In the same day, another set of shut-ins finds a slightly different twist to their day.  Time moves ever so slowly during the day but quickly through the months.  One is suffering from the ever increasing ills of memory loss and his world grow ever smaller with each passing day.  His wife watches with a measure of sadness and relief -- sadness that their golden years have lost some of the shine and relief when he wakes, when they manage to get through the day without falling or some other household trouble.  They are also happy when their Pastor stops by to break the routine, bring news from their church and church family, and listen to the measure of the day so far.  Visitors do not stop as often as they would like and come more often because of need and not simply to say "hi".  The memory lost has not yet left him unable to speak the Our Father and ask to receive the body and blood of the Lord Jesus but he does have trouble swallowing and receives the Sacrament from a spoon.

The ministry of Word and Sacrament is all that but it is also a ministry of presence.  Amid the press of time, the urgency of a thousand problems, emails, phone calls, social media alerts, lessons to prepare, sermons to write, parish calendars and publications to prepare, etc... there is time just to sit, to talk, to look around, and to look into the lives of those entrusted to your care.  It is not always the kind of stuff that seems urgent or the kind of stuff that fits on a report or the kind of stuff that leaves you with statistics to share... but this is the stuff of a Pastor's day.

How we care for the youngest and for the oldest within the church is often a truer measure of the church's life and health than the raw statistics of attendance, giving, visitor follow ups, etc... that supervisors want to see.  How do you report these indicators of faithfulness also essential to the life of a Christian (Lutheran) congregation?

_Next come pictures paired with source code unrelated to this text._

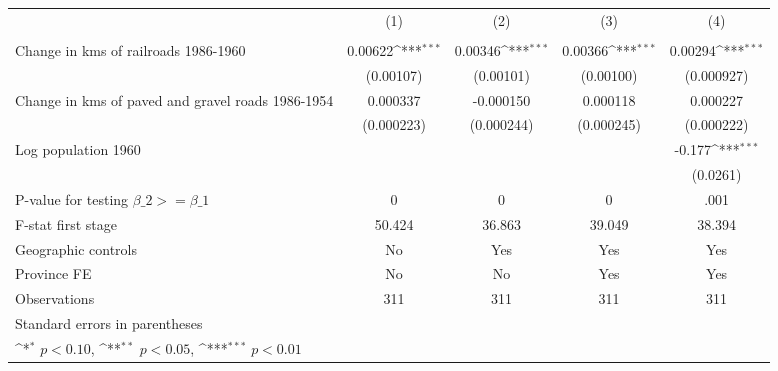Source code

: {
\def\sym#1{\ifmmode^{#1}\else\(^{#1}\)\fi}
\begin{tabular}{l*{4}{c}}
\hline\hline
                &\multicolumn{1}{c}{(1)}&\multicolumn{1}{c}{(2)}&\multicolumn{1}{c}{(3)}&\multicolumn{1}{c}{(4)}\\
                &\multicolumn{1}{c}{}&\multicolumn{1}{c}{}&\multicolumn{1}{c}{}&\multicolumn{1}{c}{}\\
\hline
Change in kms of railroads 1986-1960&  0.00622\sym{***}&  0.00346\sym{***}&  0.00366\sym{***}&  0.00294\sym{***}\\
                &(0.00107)         &(0.00101)         &(0.00100)         &(0.000927)         \\
[1em]
Change in kms of paved and gravel roads 1986-1954& 0.000337         &-0.000150         & 0.000118         & 0.000227         \\
                &(0.000223)         &(0.000244)         &(0.000245)         &(0.000222)         \\
[1em]
Log population 1960&                  &                  &                  &   -0.177\sym{***}\\
                &                  &                  &                  & (0.0261)         \\
\hline
P-value for testing $\beta\_{2} >= \beta\_{1}$&        0         &        0         &        0         &     .001         \\
F-stat first stage&   50.424         &   36.863         &   39.049         &   38.394         \\
Geographic controls&       No         &      Yes         &      Yes         &      Yes         \\
Province FE     &       No         &       No         &      Yes         &      Yes         \\
Observations    &      311         &      311         &      311         &      311         \\
\hline\hline
\multicolumn{5}{l}{\footnotesize Standard errors in parentheses}\\
\multicolumn{5}{l}{\footnotesize \sym{*} \(p<0.10\), \sym{**} \(p<0.05\), \sym{***} \(p<0.01\)}\\
\end{tabular}
}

So after spend about half the day with shut-ins, there are still some phone messages to hear, calls to return, and a 90 minute youth catechism class to teach (finishing up a unit on baptism).  At the end of the day, it is sometimes hard to point to concrete accomplishments ("This is what I made/did") -- but there is purpose, value, and importance to it.  One of the great lessons of pastoral ministry is learning that pastoral care is not glamorous, it is hard to chart on your schedule, and difficult to report but it is often one of the most valuable things you will ever do.

PS...  The phone calls were about baptisms to schedule (5 so far) and new families to bring into the family of faith hat is this congregation.  These things are easier to chart and report.  So at the end of the day a little something for the statistics after all -- though it is a darn shame to characterize the great mystery of water and God's Word as a statistic!?!

1 comment:

Janis Williams said...

Vocation, vocation, vocation. (Sorry, I know that's corny.) Pastor's vocation, childrens vocation, and husband and wives' vocations. What a blessing it is to "relax" in our calling. Not relax in the sense of twiddle our thumbs, but to be where and what God has set for us.

Isn't this the way real Christian fellowship, ministry, life, etc. works? We live out our vocation alongside each other, and our interactions bring us what healing is possible, but more than that, joy.